Quiero decir, sumándome a la tesis de Paco Calavera, que estas películas de Akira Kurosawa siempre me dejan medio admirado y medio empanado. Lo que se ve es exótico, sí, y a veces subyugante -¡esa batalla final bajo la lluvia, por Dios!-  pero en el fondo es como ver una película de marcianos. Quiero decir, rodada por los marcianos. Los siete samuráis tiene un magisterio, un saber hacer evidente, pero no puedo evitar la comezón intelectual de estar perdiéndome las claves del asunto. Me sacan de la historia algunos diálogos besuguiles, algunas reacciones extemporáneas, algunas conductas de orates que corren bajo los rayos del sol naciente. Es una minusvalía mía, o un abismo cultural insalvable.
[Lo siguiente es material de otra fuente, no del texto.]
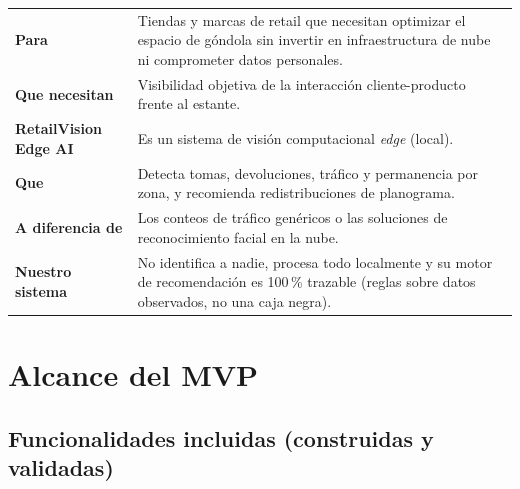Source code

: \documentclass[11pt,a4paper]{report}
\begin{document}
\begin{center}
\renewcommand{\arraystretch}{1.25}
\begin{tabular}{>{\raggedright\arraybackslash}p{4.6cm} >{\raggedright\arraybackslash}p{9.4cm}}
\toprule
\rowcolor{rvCodeBg}\textbf{Para} & Tiendas y marcas de retail que necesitan optimizar el espacio
de góndola sin invertir en infraestructura de nube ni comprometer datos personales. \\
\textbf{Que necesitan} & Visibilidad objetiva de la interacción cliente-producto frente al
estante. \\
\textbf{RetailVision Edge AI} & Es un sistema de visión computacional \textit{edge} (local). \\
\textbf{Que} & Detecta tomas, devoluciones, tráfico y permanencia por zona, y recomienda
redistribuciones de planograma. \\
\textbf{A diferencia de} & Los conteos de tráfico genéricos o las soluciones de reconocimiento
facial en la nube. \\
\textbf{Nuestro sistema} & No identifica a nadie, procesa todo localmente y su motor de
recomendación es 100\,\% trazable (reglas sobre datos observados, no una caja negra). \\
\bottomrule
\end{tabular}
\end{center}

\chapter{Alcance del MVP}

\section{Funcionalidades incluidas (construidas y validadas)}
\end{document}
Y además, es todo muy lento, lentísimo, 205 minutos de metraje que se podían haber quedado en dos horas como mucho, pongamos dos horas y cuarto, para incluir alguna escena de costumbrismo en el arrozal. De hecho, los americanos, una década después, contaron exactamente lo mismo en casi la mitad de tiempo, cuando hicieron su propia versión. Me gustaría volver a verla, Los siete magníficos, pero ya tengo asociada su tonadilla inmortal al facha de los bigotes que la pone cada mañana en la radio, como preludio de su hablar venenoso. Un puto asco, con lo bonita que es.